### Data extract
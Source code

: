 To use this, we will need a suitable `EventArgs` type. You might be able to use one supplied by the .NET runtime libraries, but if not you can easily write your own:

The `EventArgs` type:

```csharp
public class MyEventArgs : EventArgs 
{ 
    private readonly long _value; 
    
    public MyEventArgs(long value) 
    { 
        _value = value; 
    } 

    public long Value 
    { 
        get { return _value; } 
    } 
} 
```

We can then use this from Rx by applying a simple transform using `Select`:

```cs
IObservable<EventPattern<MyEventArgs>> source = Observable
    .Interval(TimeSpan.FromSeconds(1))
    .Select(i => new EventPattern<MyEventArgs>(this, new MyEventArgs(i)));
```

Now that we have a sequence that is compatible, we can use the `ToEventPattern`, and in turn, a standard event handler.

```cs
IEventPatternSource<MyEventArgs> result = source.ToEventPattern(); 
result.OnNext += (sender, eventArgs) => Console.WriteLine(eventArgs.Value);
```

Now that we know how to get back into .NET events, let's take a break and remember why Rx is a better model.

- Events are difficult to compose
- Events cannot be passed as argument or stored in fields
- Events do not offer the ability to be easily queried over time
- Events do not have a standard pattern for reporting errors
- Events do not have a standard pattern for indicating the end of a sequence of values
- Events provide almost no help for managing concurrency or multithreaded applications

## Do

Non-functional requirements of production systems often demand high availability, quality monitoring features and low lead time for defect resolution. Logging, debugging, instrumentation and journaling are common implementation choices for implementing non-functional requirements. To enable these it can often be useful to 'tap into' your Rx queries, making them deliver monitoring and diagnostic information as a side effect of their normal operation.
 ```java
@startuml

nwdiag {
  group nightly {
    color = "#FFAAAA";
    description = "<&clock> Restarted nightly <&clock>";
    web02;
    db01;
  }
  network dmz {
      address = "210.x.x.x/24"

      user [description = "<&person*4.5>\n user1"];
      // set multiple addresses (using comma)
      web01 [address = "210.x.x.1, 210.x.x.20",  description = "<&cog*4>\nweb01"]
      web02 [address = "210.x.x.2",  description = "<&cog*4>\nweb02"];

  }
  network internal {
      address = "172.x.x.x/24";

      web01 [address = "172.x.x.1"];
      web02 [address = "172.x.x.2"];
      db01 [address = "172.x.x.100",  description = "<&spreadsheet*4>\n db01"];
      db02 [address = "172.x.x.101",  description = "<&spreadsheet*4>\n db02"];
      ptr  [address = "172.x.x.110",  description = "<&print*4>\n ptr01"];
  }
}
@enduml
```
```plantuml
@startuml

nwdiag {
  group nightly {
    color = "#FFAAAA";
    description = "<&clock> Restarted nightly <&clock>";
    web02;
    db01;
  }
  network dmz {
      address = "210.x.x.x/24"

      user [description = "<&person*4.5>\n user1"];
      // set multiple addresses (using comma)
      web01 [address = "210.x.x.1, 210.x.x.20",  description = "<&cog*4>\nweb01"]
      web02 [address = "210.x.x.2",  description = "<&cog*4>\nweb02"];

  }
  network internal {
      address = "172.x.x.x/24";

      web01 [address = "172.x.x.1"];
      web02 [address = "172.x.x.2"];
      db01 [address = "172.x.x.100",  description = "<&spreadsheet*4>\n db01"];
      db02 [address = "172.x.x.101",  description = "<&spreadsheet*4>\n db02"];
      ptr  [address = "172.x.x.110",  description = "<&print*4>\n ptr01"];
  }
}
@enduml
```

### Aim of the exercise
What is needed is a copy of every line above in which "into" appears.

### Exercise solution
Now that we know how to get back into .NET events, let's take a break and remember why Rx is a better model.
Non-functional requirements of production systems often demand high availability, quality monitoring features and low lead time for defect resolution. Logging, debugging, instrumentation and journaling are common implementation choices for implementing non-functional requirements. To enable these it can often be useful to 'tap into' your Rx queries, making them deliver monitoring and diagnostic information as a side effect of their normal operation.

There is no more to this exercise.